◆ **WHAT NEEDS TO BE DONE**
Pictures aside, each entry has to be returned exactly as it stands.

◆ **INFORMATION SUPPLIED**
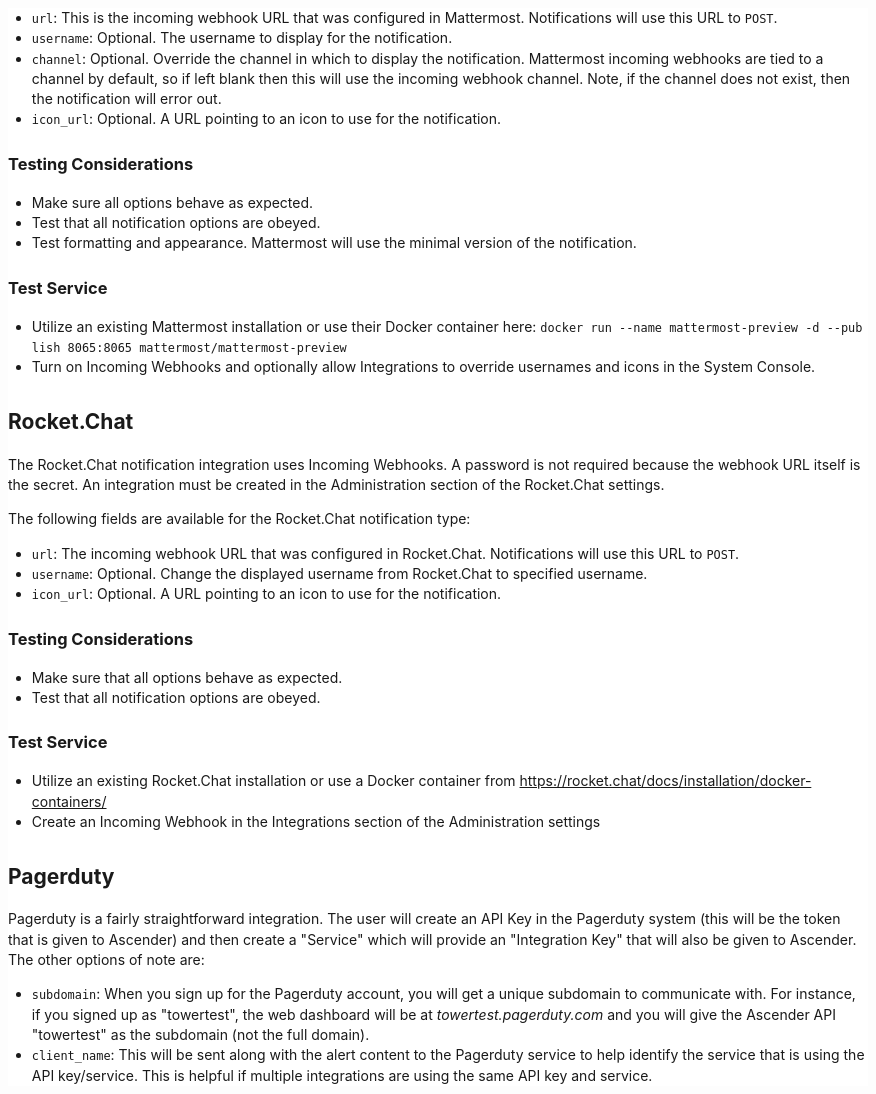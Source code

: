 * `url`: This is the incoming webhook URL that was configured in Mattermost. Notifications will use this URL to `POST`.
* `username`: Optional. The username to display for the notification.
* `channel`: Optional. Override the channel in which to display the notification. Mattermost incoming webhooks are tied to a channel by default, so if left blank then this will use the incoming webhook channel. Note, if the channel does not exist, then the notification will error out.
* `icon_url`: Optional. A URL pointing to an icon to use for the notification.

### Testing Considerations

* Make sure all options behave as expected.
* Test that all notification options are obeyed.
* Test formatting and appearance. Mattermost will use the minimal version of the notification.

### Test Service

* Utilize an existing Mattermost installation or use their Docker container here: `docker run --name mattermost-preview -d --publish 8065:8065 mattermost/mattermost-preview`
* Turn on Incoming Webhooks and optionally allow Integrations to override usernames and icons in the System Console.

## Rocket.Chat

The Rocket.Chat notification integration uses Incoming Webhooks. A password is not required because the webhook URL itself is the secret. An integration must be created in the Administration section of the Rocket.Chat settings.

The following fields are available for the Rocket.Chat notification type:
* `url`: The incoming webhook URL that was configured in Rocket.Chat. Notifications will use this URL to `POST`.
* `username`: Optional. Change the displayed username from Rocket.Chat to specified username.
* `icon_url`: Optional. A URL pointing to an icon to use for the notification.

### Testing Considerations

* Make sure that all options behave as expected.
* Test that all notification options are obeyed.

### Test Service

* Utilize an existing Rocket.Chat installation or use a Docker container from https://rocket.chat/docs/installation/docker-containers/
* Create an Incoming Webhook in the Integrations section of the Administration settings

## Pagerduty

Pagerduty is a fairly straightforward integration. The user will create an API Key in the Pagerduty system (this will be the token that is given to Ascender) and then create a "Service" which will provide an "Integration Key" that will also be given to Ascender. The other options of note are:

* `subdomain`: When you sign up for the Pagerduty account, you will get a unique subdomain to communicate with. For instance, if you signed up as "towertest", the web dashboard will be at *towertest.pagerduty.com* and you will give the Ascender API "towertest" as the subdomain (not the full domain).
* `client_name`: This will be sent along with the alert content to the Pagerduty service to help identify the service that is using the API key/service. This is helpful if multiple integrations are using the same API key and service.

◆ **RESPONSE BOX**
Source code

: * `url`: This is the incoming webhook URL that was configured in Mattermost. Notifications will use this URL to `POST`.
* `username`: Optional. The username to display for the notification.
* `channel`: Optional. Override the channel in which to display the notification. Mattermost incoming webhooks are tied to a channel by default, so if left blank then this will use the incoming webhook channel. Note, if the channel does not exist, then the notification will error out.
* `icon_url`: Optional. A URL pointing to an icon to use for the notification.

### Testing Considerations

* Make sure all options behave as expected.
* Test that all notification options are obeyed.
* Test formatting and appearance. Mattermost will use the minimal version of the notification.

### Test Service

* Utilize an existing Mattermost installation or use their Docker container here: `docker run --name mattermost-preview -d --publish 8065:8065 mattermost/mattermost-preview`
* Turn on Incoming Webhooks and optionally allow Integrations to override usernames and icons in the System Console.

## Rocket.Chat

The Rocket.Chat notification integration uses Incoming Webhooks. A password is not required because the webhook URL itself is the secret. An integration must be created in the Administration section of the Rocket.Chat settings.

The following fields are available for the Rocket.Chat notification type:
* `url`: The incoming webhook URL that was configured in Rocket.Chat. Notifications will use this URL to `POST`.
* `username`: Optional. Change the displayed username from Rocket.Chat to specified username.
* `icon_url`: Optional. A URL pointing to an icon to use for the notification.

### Testing Considerations

* Make sure that all options behave as expected.
* Test that all notification options are obeyed.

### Test Service

* Utilize an existing Rocket.Chat installation or use a Docker container from https://rocket.chat/docs/installation/docker-containers/
* Create an Incoming Webhook in the Integrations section of the Administration settings

## Pagerduty

Pagerduty is a fairly straightforward integration. The user will create an API Key in the Pagerduty system (this will be the token that is given to Ascender) and then create a "Service" which will provide an "Integration Key" that will also be given to Ascender. The other options of note are:

* `subdomain`: When you sign up for the Pagerduty account, you will get a unique subdomain to communicate with. For instance, if you signed up as "towertest", the web dashboard will be at *towertest.pagerduty.com* and you will give the Ascender API "towertest" as the subdomain (not the full domain).
* `client_name`: This will be sent along with the alert content to the Pagerduty service to help identify the service that is using the API key/service. This is helpful if multiple integrations are using the same API key and service.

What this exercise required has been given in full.